Background

The memristor (short for memory-resistor) was theoretically conceived in 1971 by Chua[1] through his famous symmetry argument. Even though the first experimental results on resistive memory have been reported as early as in the 1960s[25], it did not attract at that time the attention of the scientific community. Nonetheless, after the announcement in 2008[6] that the missing memristor has been found by researchers at the Hewlett-Packard laboratory, the memristor is put again in the picture. Furthermore, in 2009, Di Ventra et al.[7, 8], advanced the field by theoretically defining two other types of devices: memory capacitors (memcapacitors) and meminductors that can be considered as mem-devices[911]. To date, concurrent resistive and capacitive switching effect have been observed on practical devices, in perovskite oxide[12], LaAlO3[13] and TiO2[14, 15]. This further leads to a reconsideration of the existing memristor theory; a plausible extension incorporates nano-battery effect. In addition, recently, the research community has shown great interest on exploiting the coexistence of distinct memory modalities in developing adaptive circuits that operate in radio frequencies (RFs)[16].

To date, a large number of materials have been exploited including binary metal oxides, manganite, amorphous Si, doped Si, perovskite oxides and even organic materials[1726]. Resistive switching has been observed in all these materials and depending on the material employed, distinct mechanisms have been proposed to be causing this resistive change, including the formation and rupture of conductive filaments[2731] the modulation of Schottky barriers[7, 8], electrical trap-related processes[9] and phase change[10] of the active material.
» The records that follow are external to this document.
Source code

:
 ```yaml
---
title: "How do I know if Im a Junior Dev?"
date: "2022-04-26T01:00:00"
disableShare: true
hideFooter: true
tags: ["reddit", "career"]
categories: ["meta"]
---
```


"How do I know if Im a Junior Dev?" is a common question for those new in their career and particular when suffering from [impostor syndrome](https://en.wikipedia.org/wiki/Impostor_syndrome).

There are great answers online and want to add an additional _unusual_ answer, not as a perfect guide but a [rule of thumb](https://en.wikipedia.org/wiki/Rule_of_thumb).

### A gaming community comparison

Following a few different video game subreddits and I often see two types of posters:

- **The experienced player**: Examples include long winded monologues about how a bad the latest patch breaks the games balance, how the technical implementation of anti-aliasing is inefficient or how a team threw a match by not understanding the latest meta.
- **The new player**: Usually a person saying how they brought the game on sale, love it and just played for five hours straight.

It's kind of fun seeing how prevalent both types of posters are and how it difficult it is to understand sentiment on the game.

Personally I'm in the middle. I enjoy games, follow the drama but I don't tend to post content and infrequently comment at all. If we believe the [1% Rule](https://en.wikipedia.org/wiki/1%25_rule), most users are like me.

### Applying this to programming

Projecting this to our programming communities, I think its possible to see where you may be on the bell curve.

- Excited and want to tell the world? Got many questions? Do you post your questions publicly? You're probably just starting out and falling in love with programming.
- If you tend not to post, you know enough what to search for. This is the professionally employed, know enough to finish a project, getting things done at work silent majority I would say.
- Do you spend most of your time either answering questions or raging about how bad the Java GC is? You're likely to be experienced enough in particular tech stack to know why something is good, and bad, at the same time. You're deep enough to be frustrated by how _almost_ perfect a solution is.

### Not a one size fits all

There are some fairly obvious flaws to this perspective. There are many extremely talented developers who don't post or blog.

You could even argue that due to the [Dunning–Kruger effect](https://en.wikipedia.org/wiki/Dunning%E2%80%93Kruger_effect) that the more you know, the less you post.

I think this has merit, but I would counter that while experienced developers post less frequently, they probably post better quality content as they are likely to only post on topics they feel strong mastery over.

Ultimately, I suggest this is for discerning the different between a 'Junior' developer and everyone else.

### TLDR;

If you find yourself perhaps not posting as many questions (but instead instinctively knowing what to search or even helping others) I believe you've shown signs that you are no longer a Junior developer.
Moreover, it was recently demonstrated that the memristor exhibits capacitive memory as well[1115] that augments the interest of research and industrial communities by introducing novel functionalities and thus applications; beyond what was previously proposed for memristors, i.e. reconfiguration architectures[32], neuromorphic computing[33] and artificial synapses[34].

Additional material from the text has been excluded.